(DATASET RECORDS)

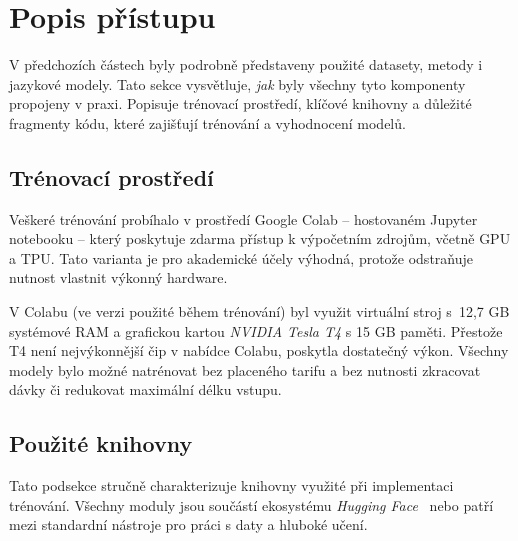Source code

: \section{Popis přístupu}
V předchozích částech byly podrobně představeny použité datasety, metody i jazykové modely. Tato sekce vysvětluje, \emph{jak} byly všechny tyto komponenty propojeny v praxi. Popisuje trénovací prostředí, klíčové knihovny a důležité fragmenty kódu, které zajišťují trénování a vyhodnocení modelů.

\subsection{Trénovací prostředí}
Veškeré trénování probíhalo v prostředí Google Colab \cite{GoogleColab} -- hostovaném Jupyter notebooku -- který poskytuje zdarma přístup k výpočetním zdrojům, včetně GPU a TPU. Tato varianta je pro akademické účely výhodná, protože odstraňuje nutnost vlastnit výkonný hardware.

V Colabu (ve verzi použité během trénování) byl využit virtuální stroj s~12{,}7 GB systémové RAM a grafickou kartou \emph{NVIDIA Tesla T4} \cite{T4Nvidia} s 15 GB paměti. Přestože T4 není nejvýkonnější čip v nabídce Colabu, poskytla dostatečný výkon. Všechny modely bylo možné natrénovat bez placeného tarifu a bez nutnosti zkracovat dávky či redukovat maximální délku vstupu.

\subsection{Použité knihovny}
Tato podsekce stručně charakterizuje knihovny využité při implementaci trénování. Všechny moduly jsou součástí ekosystému \emph{Hugging Face}~\cite{huggingface} nebo patří mezi standardní nástroje pro práci s daty a hluboké učení.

(End DATASET RECORDS)

WORK INSTRUCTION:
Looking at the data above, say how many lines include the string "knihovny" and add nothing.

WRITTEN SOLUTION:
3